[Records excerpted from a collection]
—————

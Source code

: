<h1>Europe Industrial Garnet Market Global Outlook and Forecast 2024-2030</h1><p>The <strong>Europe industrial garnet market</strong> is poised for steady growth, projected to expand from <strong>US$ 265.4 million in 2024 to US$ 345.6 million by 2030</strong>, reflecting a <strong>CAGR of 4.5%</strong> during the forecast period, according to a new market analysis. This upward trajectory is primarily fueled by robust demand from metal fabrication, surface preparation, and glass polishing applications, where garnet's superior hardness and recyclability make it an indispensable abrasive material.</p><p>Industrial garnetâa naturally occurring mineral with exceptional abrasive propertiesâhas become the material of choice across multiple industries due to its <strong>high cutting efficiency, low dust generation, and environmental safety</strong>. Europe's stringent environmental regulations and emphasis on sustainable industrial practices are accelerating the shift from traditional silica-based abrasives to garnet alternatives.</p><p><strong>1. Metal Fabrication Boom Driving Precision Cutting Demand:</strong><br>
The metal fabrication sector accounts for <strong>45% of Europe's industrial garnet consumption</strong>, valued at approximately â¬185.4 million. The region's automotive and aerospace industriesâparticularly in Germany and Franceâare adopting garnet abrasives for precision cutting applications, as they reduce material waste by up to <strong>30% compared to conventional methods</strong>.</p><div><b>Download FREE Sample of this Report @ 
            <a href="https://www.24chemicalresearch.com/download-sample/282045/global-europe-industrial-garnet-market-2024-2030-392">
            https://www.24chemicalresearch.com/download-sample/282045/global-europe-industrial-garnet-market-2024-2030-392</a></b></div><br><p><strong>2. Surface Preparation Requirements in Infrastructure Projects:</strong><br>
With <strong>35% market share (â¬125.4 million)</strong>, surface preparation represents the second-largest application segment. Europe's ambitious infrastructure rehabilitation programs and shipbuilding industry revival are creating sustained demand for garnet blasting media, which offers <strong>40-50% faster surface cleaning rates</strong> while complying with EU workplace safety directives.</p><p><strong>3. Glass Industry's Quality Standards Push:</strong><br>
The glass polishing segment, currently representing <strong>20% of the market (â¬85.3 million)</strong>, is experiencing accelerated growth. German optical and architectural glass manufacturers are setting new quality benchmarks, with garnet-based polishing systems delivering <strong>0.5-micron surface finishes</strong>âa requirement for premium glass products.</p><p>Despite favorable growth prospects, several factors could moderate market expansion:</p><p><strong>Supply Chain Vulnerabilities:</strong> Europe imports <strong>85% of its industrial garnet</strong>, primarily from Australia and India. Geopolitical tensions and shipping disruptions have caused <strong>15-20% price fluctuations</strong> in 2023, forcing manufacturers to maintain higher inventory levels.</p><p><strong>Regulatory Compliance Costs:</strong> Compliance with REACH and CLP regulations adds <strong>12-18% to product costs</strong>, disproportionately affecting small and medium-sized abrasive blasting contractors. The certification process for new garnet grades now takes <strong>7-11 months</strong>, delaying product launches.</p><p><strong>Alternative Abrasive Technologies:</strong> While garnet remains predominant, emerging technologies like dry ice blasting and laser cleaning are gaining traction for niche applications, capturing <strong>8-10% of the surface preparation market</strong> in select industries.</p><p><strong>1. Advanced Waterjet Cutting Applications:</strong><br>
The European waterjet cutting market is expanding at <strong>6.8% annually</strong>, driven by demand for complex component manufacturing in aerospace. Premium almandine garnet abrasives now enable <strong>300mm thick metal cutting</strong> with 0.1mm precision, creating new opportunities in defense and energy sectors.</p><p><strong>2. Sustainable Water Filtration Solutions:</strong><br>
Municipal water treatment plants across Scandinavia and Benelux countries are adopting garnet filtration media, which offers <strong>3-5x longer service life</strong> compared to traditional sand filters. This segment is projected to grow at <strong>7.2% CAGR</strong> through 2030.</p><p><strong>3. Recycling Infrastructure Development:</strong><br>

—————

=== YOUR INSTRUCTIONS ===
If a line comes after the one containing "Precision Cutting Demand:</strong><br>", leave it out; set down every line of the data before it, and that line itself, exactly.

=== ANSWER FOR THE TASK ===
Source code

:<h1>Europe Industrial Garnet Market Global Outlook and Forecast 2024-2030</h1><p>The <strong>Europe industrial garnet market</strong> is poised for steady growth, projected to expand from <strong>US$ 265.4 million in 2024 to US$ 345.6 million by 2030</strong>, reflecting a <strong>CAGR of 4.5%</strong> during the forecast period, according to a new market analysis. This upward trajectory is primarily fueled by robust demand from metal fabrication, surface preparation, and glass polishing applications, where garnet's superior hardness and recyclability make it an indispensable abrasive material.</p><p>Industrial garnetâa naturally occurring mineral with exceptional abrasive propertiesâhas become the material of choice across multiple industries due to its <strong>high cutting efficiency, low dust generation, and environmental safety</strong>. Europe's stringent environmental regulations and emphasis on sustainable industrial practices are accelerating the shift from traditional silica-based abrasives to garnet alternatives.</p><p><strong>1. Metal Fabrication Boom Driving Precision Cutting Demand:</strong><br>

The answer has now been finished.